Your instructions:
The response must be a precise copy of the records that follow.

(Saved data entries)
+ + + + +
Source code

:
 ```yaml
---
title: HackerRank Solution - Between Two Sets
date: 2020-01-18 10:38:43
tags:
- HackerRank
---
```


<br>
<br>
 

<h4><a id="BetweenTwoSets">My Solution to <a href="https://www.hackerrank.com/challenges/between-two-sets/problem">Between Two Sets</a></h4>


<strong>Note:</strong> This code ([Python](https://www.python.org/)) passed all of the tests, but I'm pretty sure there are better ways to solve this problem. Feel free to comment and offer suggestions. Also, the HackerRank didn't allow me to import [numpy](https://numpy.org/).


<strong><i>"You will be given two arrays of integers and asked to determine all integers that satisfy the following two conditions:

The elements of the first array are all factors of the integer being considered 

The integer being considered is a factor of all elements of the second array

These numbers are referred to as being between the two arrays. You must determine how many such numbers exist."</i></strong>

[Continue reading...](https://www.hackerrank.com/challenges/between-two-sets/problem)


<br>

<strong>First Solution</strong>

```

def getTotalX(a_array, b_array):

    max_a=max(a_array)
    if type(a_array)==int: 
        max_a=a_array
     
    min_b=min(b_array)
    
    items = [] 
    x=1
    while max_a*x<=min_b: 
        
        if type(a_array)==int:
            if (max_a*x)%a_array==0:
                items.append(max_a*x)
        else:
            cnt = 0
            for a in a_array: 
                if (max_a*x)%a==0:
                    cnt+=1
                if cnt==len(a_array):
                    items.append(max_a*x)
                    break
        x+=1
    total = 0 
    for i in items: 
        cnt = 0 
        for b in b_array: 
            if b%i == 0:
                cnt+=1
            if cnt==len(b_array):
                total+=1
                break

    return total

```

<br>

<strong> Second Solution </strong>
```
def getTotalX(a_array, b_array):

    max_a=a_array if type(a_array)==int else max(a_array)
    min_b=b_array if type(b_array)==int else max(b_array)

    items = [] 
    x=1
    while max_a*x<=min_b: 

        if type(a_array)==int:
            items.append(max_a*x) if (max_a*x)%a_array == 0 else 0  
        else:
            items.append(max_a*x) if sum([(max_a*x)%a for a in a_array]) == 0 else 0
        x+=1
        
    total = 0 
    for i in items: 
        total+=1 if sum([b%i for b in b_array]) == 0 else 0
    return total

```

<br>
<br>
+ + + + +
Result below:
Source code

:
 ```yaml
---
title: HackerRank Solution - Between Two Sets
date: 2020-01-18 10:38:43
tags:
- HackerRank
---
```


<br>
<br>
 

<h4><a id="BetweenTwoSets">My Solution to <a href="https://www.hackerrank.com/challenges/between-two-sets/problem">Between Two Sets</a></h4>


<strong>Note:</strong> This code ([Python](https://www.python.org/)) passed all of the tests, but I'm pretty sure there are better ways to solve this problem. Feel free to comment and offer suggestions. Also, the HackerRank didn't allow me to import [numpy](https://numpy.org/).


<strong><i>"You will be given two arrays of integers and asked to determine all integers that satisfy the following two conditions:

The elements of the first array are all factors of the integer being considered 

The integer being considered is a factor of all elements of the second array

These numbers are referred to as being between the two arrays. You must determine how many such numbers exist."</i></strong>

[Continue reading...](https://www.hackerrank.com/challenges/between-two-sets/problem)


<br>

<strong>First Solution</strong>

```

def getTotalX(a_array, b_array):

    max_a=max(a_array)
    if type(a_array)==int: 
        max_a=a_array
     
    min_b=min(b_array)
    
    items = [] 
    x=1
    while max_a*x<=min_b: 
        
        if type(a_array)==int:
            if (max_a*x)%a_array==0:
                items.append(max_a*x)
        else:
            cnt = 0
            for a in a_array: 
                if (max_a*x)%a==0:
                    cnt+=1
                if cnt==len(a_array):
                    items.append(max_a*x)
                    break
        x+=1
    total = 0 
    for i in items: 
        cnt = 0 
        for b in b_array: 
            if b%i == 0:
                cnt+=1
            if cnt==len(b_array):
                total+=1
                break

    return total

```

<br>

<strong> Second Solution </strong>
```
def getTotalX(a_array, b_array):

    max_a=a_array if type(a_array)==int else max(a_array)
    min_b=b_array if type(b_array)==int else max(b_array)

    items = [] 
    x=1
    while max_a*x<=min_b: 

        if type(a_array)==int:
            items.append(max_a*x) if (max_a*x)%a_array == 0 else 0  
        else:
            items.append(max_a*x) if sum([(max_a*x)%a for a in a_array]) == 0 else 0
        x+=1
        
    total = 0 
    for i in items: 
        total+=1 if sum([b%i for b in b_array]) == 0 else 0
    return total

```

<br>
<br>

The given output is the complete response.